Saw a 1940s retirement village today, on Sunnyside Avenue. You don't see many retirement villages that old round here. Mostly they're 1970s. This one was built by some crowd calling themselves the Loyal Orange Institution, which seems to be some sort of society for the preservation of secret handshakes.
But mostly today's streets were filled with dodgy seventies houses, a pre-forties house on the corner of Margaret Street with a very rusty roof and a nineties house with a peculiarly long lawn.
It was lovely and cool at dawn. Perfect walking weather. I went back to sleep. When I finally got going the sky was clearling and the cicadas were at it already. It was a bit steamy but there's a decent breeze now.
There were plenty of frangipanis today and most of them beautifully shaped. I spent so long standing lusting after one its owner twitched the curtains at me in a very meaning way. There was a garden shop round the corner and I wandered round in there for a bit. Their plants were a bit mingy but I did find out two very useful things. One, lemon trees are happy in pots as long as they get enough sun and they don't mind a bit of espalier either. Two, that jasmine bush I've been trying to look up to get the proper name and order the bloody thing from the nursery is not jasmine. It's orange jessamine (Murraya paniculata). It's the one that used to grow outside the Pizza Hut opposite the library. It's a feral (imported species gone wild) but there's a sterile one available.
(My balcony garden is coming along a bit faster now, by the way. Most of them have gained more than an inch over spring and they've got a few more months to grow during summer. The smaller daisy bushes are the exception. Looking very sad and dog-eared, poor things. But the biggest one is doing fine.)

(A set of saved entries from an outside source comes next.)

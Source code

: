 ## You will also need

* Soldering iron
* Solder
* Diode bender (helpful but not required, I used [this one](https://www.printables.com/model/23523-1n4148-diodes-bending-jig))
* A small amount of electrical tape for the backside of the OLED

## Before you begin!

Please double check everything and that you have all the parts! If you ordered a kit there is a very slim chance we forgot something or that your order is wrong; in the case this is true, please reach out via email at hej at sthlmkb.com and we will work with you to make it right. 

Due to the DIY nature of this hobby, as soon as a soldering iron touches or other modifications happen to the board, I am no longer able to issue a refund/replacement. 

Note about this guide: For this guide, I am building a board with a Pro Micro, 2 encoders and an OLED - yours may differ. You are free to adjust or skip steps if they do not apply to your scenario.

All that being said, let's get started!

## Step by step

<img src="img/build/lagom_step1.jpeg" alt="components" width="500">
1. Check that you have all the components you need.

Wandered down Golden Avenue. Beautiful name. Very evocative. I pictured a street in a North American town like those really lush ones in American movies. Lots of trees and a wee Carpenter Goth church with its white wooden spire and big old white wooden houses everywhere and happy dogs on big lawns. You know the sort of town. And an avenue of quivering aspen all golden and shiny in the cold crisp mornings of autumn. There's an avenue of them up at New England uni. It's cold enough for them up there. I love their papery shivery sound.
It even drowned out the sound of the cicadas for a few minutes. Round the corner at the bus-stop the bastards were deafening. They were in the trees along the drain beside the ambulance station and in the boggy reserve behind me. The reserve backs onto Fagan's Bay. The local Bushcare crowd must be sobbing into their beer since those bamboo shoots starting appearing in it. It's already got some blasted strangle vine climbing the trees and killing them as well as bloody asparagus fern swarming over everything at ground level.
The ambulance station at Point Clare is not an attractive building. It's got the late sixties dappled beige brick then it's got this weird green moulded something along the eaves. Completely unnecessary and just plain weird. But they've got an interesting vehicle in the window.
The garage has huge tinted windows along the road side of it and this yellow truck is parked in there. It's got two massive spotties on top of the cab and a ladder on top of the body. It's got the standard St. John's Ambulance logo on it then "St. George-Sutherland District" on the side. On the cab it says "Q Van". Had a quick Google and it looks like some sort of rescue thingy. A while back they had an old wooden cart that was an early ambulance by the look of it. Cool.